Description of the task :: Could you output every record below exactly, leaving out the pictures?

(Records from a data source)

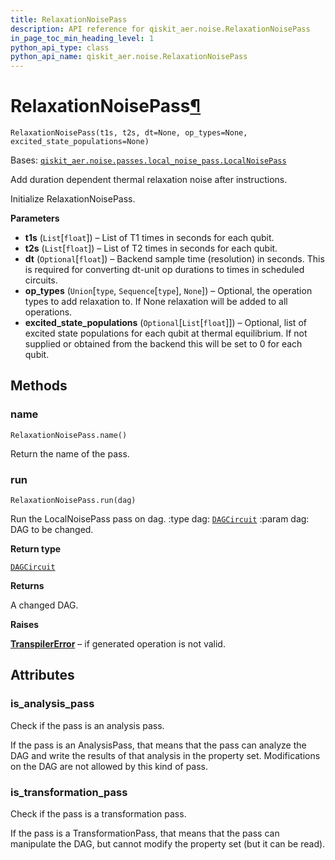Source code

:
 ```yaml
---
title: RelaxationNoisePass
description: API reference for qiskit_aer.noise.RelaxationNoisePass
in_page_toc_min_heading_level: 1
python_api_type: class
python_api_name: qiskit_aer.noise.RelaxationNoisePass
---
```


# RelaxationNoisePass[¶](#relaxationnoisepass "Permalink to this headline")

<span id="qiskit_aer.noise.RelaxationNoisePass" />

`RelaxationNoisePass(t1s, t2s, dt=None, op_types=None, excited_state_populations=None)`

Bases: [`qiskit_aer.noise.passes.local_noise_pass.LocalNoisePass`](qiskit_aer.noise.LocalNoisePass "qiskit_aer.noise.passes.local_noise_pass.LocalNoisePass")

Add duration dependent thermal relaxation noise after instructions.

Initialize RelaxationNoisePass.

**Parameters**

*   **t1s** (`List`\[`float`]) – List of T1 times in seconds for each qubit.
*   **t2s** (`List`\[`float`]) – List of T2 times in seconds for each qubit.
*   **dt** (`Optional`\[`float`]) – Backend sample time (resolution) in seconds. This is required for converting dt-unit op durations to times in scheduled circuits.
*   **op\_types** (`Union`\[`type`, `Sequence`\[`type`], `None`]) – Optional, the operation types to add relaxation to. If None relaxation will be added to all operations.
*   **excited\_state\_populations** (`Optional`\[`List`\[`float`]]) – Optional, list of excited state populations for each qubit at thermal equilibrium. If not supplied or obtained from the backend this will be set to 0 for each qubit.

## Methods

### name

<span id="qiskit_aer.noise.RelaxationNoisePass.name" />

`RelaxationNoisePass.name()`

Return the name of the pass.

### run

<span id="qiskit_aer.noise.RelaxationNoisePass.run" />

`RelaxationNoisePass.run(dag)`

Run the LocalNoisePass pass on dag. :type dag: [`DAGCircuit`](qiskit.dagcircuit.DAGCircuit "qiskit.dagcircuit.dagcircuit.DAGCircuit") :param dag: DAG to be changed.

**Return type**

[`DAGCircuit`](qiskit.dagcircuit.DAGCircuit "qiskit.dagcircuit.dagcircuit.DAGCircuit")

**Returns**

A changed DAG.

**Raises**

[**TranspilerError**](qiskit.transpiler.TranspilerError "qiskit.transpiler.TranspilerError") – if generated operation is not valid.

## Attributes

<span id="qiskit_aer.noise.RelaxationNoisePass.is_analysis_pass" />

### is\_analysis\_pass

Check if the pass is an analysis pass.

If the pass is an AnalysisPass, that means that the pass can analyze the DAG and write the results of that analysis in the property set. Modifications on the DAG are not allowed by this kind of pass.

<span id="qiskit_aer.noise.RelaxationNoisePass.is_transformation_pass" />

### is\_transformation\_pass

Check if the pass is a transformation pass.

If the pass is a TransformationPass, that means that the pass can manipulate the DAG, but cannot modify the property set (but it can be read).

Completed task ::
Source code

:
 ```yaml
---
title: RelaxationNoisePass
description: API reference for qiskit_aer.noise.RelaxationNoisePass
in_page_toc_min_heading_level: 1
python_api_type: class
python_api_name: qiskit_aer.noise.RelaxationNoisePass
---
```


# RelaxationNoisePass[¶](#relaxationnoisepass "Permalink to this headline")

<span id="qiskit_aer.noise.RelaxationNoisePass" />

`RelaxationNoisePass(t1s, t2s, dt=None, op_types=None, excited_state_populations=None)`

Bases: [`qiskit_aer.noise.passes.local_noise_pass.LocalNoisePass`](qiskit_aer.noise.LocalNoisePass "qiskit_aer.noise.passes.local_noise_pass.LocalNoisePass")

Add duration dependent thermal relaxation noise after instructions.

Initialize RelaxationNoisePass.

**Parameters**

*   **t1s** (`List`\[`float`]) – List of T1 times in seconds for each qubit.
*   **t2s** (`List`\[`float`]) – List of T2 times in seconds for each qubit.
*   **dt** (`Optional`\[`float`]) – Backend sample time (resolution) in seconds. This is required for converting dt-unit op durations to times in scheduled circuits.
*   **op\_types** (`Union`\[`type`, `Sequence`\[`type`], `None`]) – Optional, the operation types to add relaxation to. If None relaxation will be added to all operations.
*   **excited\_state\_populations** (`Optional`\[`List`\[`float`]]) – Optional, list of excited state populations for each qubit at thermal equilibrium. If not supplied or obtained from the backend this will be set to 0 for each qubit.

## Methods

### name

<span id="qiskit_aer.noise.RelaxationNoisePass.name" />

`RelaxationNoisePass.name()`

Return the name of the pass.

### run

<span id="qiskit_aer.noise.RelaxationNoisePass.run" />

`RelaxationNoisePass.run(dag)`

Run the LocalNoisePass pass on dag. :type dag: [`DAGCircuit`](qiskit.dagcircuit.DAGCircuit "qiskit.dagcircuit.dagcircuit.DAGCircuit") :param dag: DAG to be changed.

**Return type**

[`DAGCircuit`](qiskit.dagcircuit.DAGCircuit "qiskit.dagcircuit.dagcircuit.DAGCircuit")

**Returns**

A changed DAG.

**Raises**

[**TranspilerError**](qiskit.transpiler.TranspilerError "qiskit.transpiler.TranspilerError") – if generated operation is not valid.

## Attributes

<span id="qiskit_aer.noise.RelaxationNoisePass.is_analysis_pass" />

### is\_analysis\_pass

Check if the pass is an analysis pass.

If the pass is an AnalysisPass, that means that the pass can analyze the DAG and write the results of that analysis in the property set. Modifications on the DAG are not allowed by this kind of pass.

<span id="qiskit_aer.noise.RelaxationNoisePass.is_transformation_pass" />

### is\_transformation\_pass

Check if the pass is a transformation pass.

If the pass is a TransformationPass, that means that the pass can manipulate the DAG, but cannot modify the property set (but it can be read).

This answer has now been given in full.